(Dataset entries)
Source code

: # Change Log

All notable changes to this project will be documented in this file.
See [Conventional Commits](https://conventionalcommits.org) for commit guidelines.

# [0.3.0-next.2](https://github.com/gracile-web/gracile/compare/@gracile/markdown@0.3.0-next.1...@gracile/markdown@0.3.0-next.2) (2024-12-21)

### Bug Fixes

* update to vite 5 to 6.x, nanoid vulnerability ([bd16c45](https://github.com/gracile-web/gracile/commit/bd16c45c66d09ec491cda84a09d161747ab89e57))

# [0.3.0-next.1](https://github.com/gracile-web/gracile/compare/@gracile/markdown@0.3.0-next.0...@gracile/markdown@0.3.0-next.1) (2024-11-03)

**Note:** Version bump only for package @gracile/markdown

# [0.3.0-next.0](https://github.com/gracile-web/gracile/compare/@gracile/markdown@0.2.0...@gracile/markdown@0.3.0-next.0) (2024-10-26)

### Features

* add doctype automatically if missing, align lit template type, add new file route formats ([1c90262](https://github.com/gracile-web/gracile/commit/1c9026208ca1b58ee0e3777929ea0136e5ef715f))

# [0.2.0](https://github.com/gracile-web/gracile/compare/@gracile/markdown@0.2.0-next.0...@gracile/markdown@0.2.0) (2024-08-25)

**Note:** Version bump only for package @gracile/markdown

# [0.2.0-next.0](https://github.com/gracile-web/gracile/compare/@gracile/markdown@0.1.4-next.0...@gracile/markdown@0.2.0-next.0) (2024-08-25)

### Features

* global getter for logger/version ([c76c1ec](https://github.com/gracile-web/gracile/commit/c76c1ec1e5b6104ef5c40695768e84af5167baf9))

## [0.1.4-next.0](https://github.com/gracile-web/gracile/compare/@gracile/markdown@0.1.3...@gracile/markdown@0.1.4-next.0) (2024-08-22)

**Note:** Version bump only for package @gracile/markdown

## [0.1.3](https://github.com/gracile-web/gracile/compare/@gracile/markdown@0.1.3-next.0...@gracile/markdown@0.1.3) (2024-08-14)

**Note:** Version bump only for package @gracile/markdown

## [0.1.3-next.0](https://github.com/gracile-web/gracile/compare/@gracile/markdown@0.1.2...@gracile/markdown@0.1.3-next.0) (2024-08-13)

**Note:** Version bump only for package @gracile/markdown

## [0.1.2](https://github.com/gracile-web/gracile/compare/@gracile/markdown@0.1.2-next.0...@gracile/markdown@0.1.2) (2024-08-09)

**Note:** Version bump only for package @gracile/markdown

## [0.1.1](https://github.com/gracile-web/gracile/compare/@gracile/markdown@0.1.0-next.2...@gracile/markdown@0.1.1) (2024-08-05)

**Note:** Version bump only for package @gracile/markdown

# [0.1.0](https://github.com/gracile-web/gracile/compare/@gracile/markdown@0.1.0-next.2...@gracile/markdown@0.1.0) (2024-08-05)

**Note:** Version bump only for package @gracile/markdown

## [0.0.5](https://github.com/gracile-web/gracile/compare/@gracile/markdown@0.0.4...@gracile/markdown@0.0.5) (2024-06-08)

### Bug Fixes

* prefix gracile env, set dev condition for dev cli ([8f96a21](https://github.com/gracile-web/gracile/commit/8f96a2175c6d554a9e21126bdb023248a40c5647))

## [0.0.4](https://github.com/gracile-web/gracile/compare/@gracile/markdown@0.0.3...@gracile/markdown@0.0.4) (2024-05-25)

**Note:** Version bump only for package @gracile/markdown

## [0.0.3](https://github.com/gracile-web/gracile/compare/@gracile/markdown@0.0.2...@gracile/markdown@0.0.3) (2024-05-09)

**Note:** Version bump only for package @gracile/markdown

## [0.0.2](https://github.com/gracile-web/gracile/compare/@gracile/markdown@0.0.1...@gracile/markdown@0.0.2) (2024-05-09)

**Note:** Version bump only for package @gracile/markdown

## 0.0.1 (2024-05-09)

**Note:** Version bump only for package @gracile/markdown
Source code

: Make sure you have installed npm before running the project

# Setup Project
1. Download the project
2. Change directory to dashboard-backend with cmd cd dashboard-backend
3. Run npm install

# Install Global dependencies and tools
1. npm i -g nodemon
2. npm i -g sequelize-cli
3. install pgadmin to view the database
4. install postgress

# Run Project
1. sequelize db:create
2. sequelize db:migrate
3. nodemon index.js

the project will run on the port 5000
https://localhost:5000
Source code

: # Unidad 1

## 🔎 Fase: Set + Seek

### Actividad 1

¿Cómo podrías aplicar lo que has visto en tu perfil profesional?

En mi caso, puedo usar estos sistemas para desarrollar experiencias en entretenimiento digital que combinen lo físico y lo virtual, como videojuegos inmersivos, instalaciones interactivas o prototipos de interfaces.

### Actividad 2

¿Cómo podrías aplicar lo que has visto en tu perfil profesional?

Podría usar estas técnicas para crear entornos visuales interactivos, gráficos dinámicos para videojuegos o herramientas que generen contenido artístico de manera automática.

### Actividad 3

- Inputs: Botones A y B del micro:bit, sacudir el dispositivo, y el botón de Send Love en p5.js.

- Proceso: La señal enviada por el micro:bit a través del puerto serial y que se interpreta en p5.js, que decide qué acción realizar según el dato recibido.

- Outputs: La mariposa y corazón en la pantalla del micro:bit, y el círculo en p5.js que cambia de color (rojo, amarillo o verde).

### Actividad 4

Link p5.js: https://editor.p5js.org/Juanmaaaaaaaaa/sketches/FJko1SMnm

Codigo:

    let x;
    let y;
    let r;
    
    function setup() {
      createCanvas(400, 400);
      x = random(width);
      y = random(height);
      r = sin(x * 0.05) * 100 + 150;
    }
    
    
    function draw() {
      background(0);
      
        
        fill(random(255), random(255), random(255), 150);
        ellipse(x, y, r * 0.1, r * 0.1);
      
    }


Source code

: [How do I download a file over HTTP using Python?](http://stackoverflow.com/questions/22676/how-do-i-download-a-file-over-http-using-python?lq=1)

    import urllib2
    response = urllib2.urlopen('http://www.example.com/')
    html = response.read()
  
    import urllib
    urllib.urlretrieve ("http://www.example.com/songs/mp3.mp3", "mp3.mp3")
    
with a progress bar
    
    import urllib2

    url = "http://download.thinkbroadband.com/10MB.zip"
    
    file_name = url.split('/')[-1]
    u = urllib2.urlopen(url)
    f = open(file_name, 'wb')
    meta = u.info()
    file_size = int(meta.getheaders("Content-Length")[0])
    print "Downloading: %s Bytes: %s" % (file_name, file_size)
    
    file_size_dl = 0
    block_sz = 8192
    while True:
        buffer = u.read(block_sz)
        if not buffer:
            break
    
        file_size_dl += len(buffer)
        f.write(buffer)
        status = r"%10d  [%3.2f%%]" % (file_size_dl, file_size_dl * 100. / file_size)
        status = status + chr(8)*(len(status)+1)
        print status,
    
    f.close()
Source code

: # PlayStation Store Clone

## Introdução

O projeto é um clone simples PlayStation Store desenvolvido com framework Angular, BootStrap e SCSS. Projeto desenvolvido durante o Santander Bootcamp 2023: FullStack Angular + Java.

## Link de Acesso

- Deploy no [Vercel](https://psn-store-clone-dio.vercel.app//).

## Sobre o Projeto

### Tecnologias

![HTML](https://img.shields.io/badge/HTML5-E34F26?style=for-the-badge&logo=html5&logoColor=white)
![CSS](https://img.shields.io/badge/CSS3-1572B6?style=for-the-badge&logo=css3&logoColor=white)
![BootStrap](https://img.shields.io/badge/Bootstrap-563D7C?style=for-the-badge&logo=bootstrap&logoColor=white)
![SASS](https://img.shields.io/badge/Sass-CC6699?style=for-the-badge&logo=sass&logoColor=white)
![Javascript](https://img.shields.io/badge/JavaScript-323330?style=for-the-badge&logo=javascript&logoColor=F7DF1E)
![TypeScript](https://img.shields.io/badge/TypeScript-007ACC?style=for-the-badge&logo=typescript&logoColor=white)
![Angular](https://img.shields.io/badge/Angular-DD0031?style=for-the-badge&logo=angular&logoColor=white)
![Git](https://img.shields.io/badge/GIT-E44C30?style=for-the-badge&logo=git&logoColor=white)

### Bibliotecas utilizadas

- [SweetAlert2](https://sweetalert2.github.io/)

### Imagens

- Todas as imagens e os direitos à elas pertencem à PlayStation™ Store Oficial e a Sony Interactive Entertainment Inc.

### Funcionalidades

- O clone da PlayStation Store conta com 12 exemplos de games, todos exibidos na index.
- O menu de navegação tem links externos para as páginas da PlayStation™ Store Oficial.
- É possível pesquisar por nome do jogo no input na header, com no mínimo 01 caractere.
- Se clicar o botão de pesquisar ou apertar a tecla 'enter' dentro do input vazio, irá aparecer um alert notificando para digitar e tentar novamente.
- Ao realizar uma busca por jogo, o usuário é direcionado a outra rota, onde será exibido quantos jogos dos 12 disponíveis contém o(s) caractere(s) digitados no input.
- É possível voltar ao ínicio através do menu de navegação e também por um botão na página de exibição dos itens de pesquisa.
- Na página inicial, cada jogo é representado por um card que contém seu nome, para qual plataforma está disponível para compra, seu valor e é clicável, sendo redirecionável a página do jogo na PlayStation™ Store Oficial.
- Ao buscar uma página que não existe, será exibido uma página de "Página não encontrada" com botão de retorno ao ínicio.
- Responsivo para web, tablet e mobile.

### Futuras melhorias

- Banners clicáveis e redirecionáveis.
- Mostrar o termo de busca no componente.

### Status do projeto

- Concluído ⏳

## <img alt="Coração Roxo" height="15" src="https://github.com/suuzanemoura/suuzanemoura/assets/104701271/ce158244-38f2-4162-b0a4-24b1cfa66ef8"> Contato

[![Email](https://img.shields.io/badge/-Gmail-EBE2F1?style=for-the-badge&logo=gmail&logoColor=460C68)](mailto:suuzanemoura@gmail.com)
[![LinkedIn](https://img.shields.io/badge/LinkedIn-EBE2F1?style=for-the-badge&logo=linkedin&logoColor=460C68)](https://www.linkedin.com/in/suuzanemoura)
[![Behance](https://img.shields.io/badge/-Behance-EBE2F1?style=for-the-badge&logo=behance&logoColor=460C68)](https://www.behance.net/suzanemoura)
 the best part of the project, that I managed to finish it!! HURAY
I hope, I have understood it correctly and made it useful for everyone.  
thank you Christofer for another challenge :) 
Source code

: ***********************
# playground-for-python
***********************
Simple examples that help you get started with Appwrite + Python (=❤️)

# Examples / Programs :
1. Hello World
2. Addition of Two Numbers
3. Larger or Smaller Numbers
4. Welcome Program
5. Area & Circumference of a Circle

• [PROBLEM DESCRIPTION]:
Looking only at the entries, count the lines that contain the word "contém", then state that count and nothing else.

• [SOLUTION TO THIS PROBLEM]:
2